Exceptionally American Competitiveness: Entrepreneurial-Led Economic Growth Defines Our Nation
President Barack Obama, his top advisors, and political leaders on both sides of the aisle in Congress know that 2011 must be all about boosting sustainable and meaningful jobs growth by fostering our nation’s global economic competitiveness in the 21st century. There are many ways for the federal government to do this—from serious efforts at deficit reduction and export promotion, to more focused spending on education, collaborative workforce development partnerships among colleges and businesses, and research and development programs.
But central to future U.S. economic growth and prosperity is an array of new federal economic development policies designed to help businesses, state and local governments, universities, community-based organizations, and workers come together where they all work and invest. These bottom-up, entrepreneurial-focused, regionally based federal programs need to become a more integral part of our economic competitiveness toolbox. There’s no better time for the president to make this case than in his State of the Union speech when he turns to competitiveness and job creation.
America must play to its strengths. What is uniquely American about our economic competitiveness is our rich entrepreneurial culture, our willingness to take risks in business, and our huge economy—where all this activity takes place in dozens of regional economies linked to each other and world markets, dynamically and competitively. Not unique to our country but still one of our core strengths is our deep public-sector investment in cutting-edge science and technology at our research labs and universities, which produces new ideas that with the right mix of entrepreneurialism can become world-beating products and services.
From the outset of the Obama administration, economic policy officials in the administration began examining ways for the federal government to help our economy do what it does best in the world—produce new and innovative products and services developed by highly competitive networks of companies, entrepreneurs, engineers, and scientists in hotbeds of regional economic activity across our nation. Officials at the various government agencies with a hand in economic development—the departments of Commerce, Energy, Labor and Education, the Small Business Administration, and the National Science Foundation, to name a few—teamed up over the past two years to roll out cross-cutting policies to link and align their support for these bottom-up, entrepreneurial-led regional collaborations.
Central to these programs is competition among regions for federal grant money and other government support. This competition requires each region to demonstrate its research prowess, its public-private partnerships for commercialization, and the business- and job-creating potential of its proposals.
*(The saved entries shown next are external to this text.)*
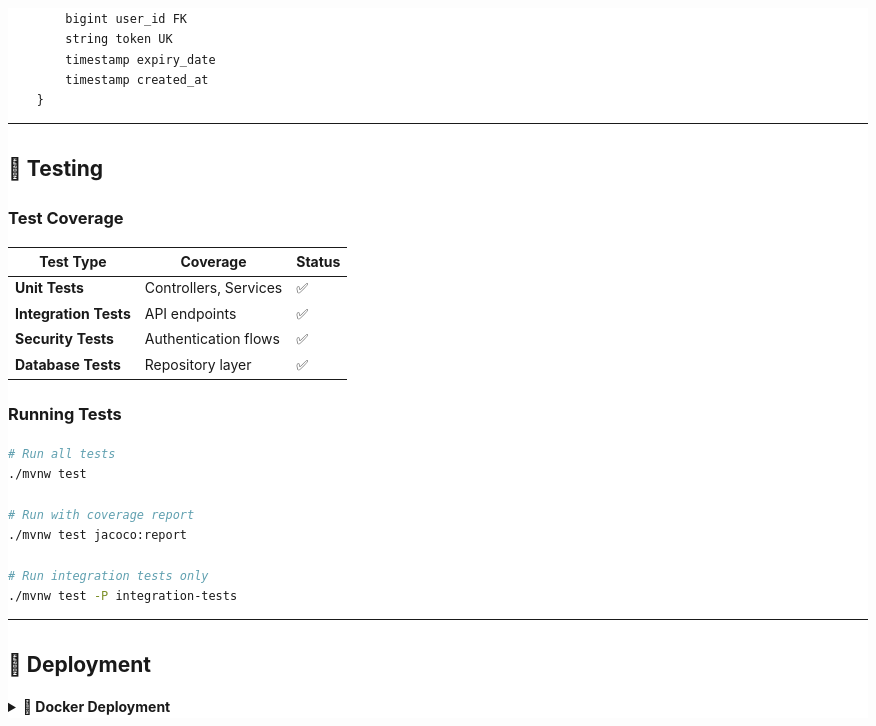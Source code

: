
 ```mermaid
        bigint user_id FK
        string token UK
        timestamp expiry_date
        timestamp created_at
    }
```

</div>

---

## 🧪 Testing

### Test Coverage

<div align="center">

| Test Type | Coverage | Status |
|-----------|----------|---------|
| **Unit Tests** | Controllers, Services | ✅ |
| **Integration Tests** | API endpoints | ✅ |
| **Security Tests** | Authentication flows | ✅ |
| **Database Tests** | Repository layer | ✅ |

</div>

### Running Tests

```bash
# Run all tests
./mvnw test

# Run with coverage report
./mvnw test jacoco:report

# Run integration tests only
./mvnw test -P integration-tests
```

---

## 🚀 Deployment

<details>
<summary><strong>🐳 Docker Deployment</strong></summary>

```dockerfile
FROM openjdk:21-jdk-slim

WORKDIR /app

COPY target/usermanagement-*.jar app.jar

EXPOSE 8080

HEALTHCHECK --interval=30s --timeout=3s --start-period=5s --retries=3 \
  CMD curl -f http://localhost:8080/api/actuator/health || exit 1

ENTRYPOINT ["java", "-jar", "/app.jar"]
```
The best example is a consortium of more than 90 public- and private-sector organizations based in the Philadelphia region that will host the first Energy Regional Innovation Cluster, or E-RIC, a new interagency program to accelerate energy innovation and commercialization. The new consortium contested with more than a dozen other regions to win $129 million in grants and programmatic support from the Department of Energy and six other federal agencies for investment in energy efficiency technologies that take a “system-wide” approach to making buildings more efficient. They will focus not just on the technology but on the design, construction, and operations as well. The overarching goal of the consortium: Job-creating breakthroughs in energy efficiency products and services that will combat global warming and sharply cut our dependence on foreign fossil fuels.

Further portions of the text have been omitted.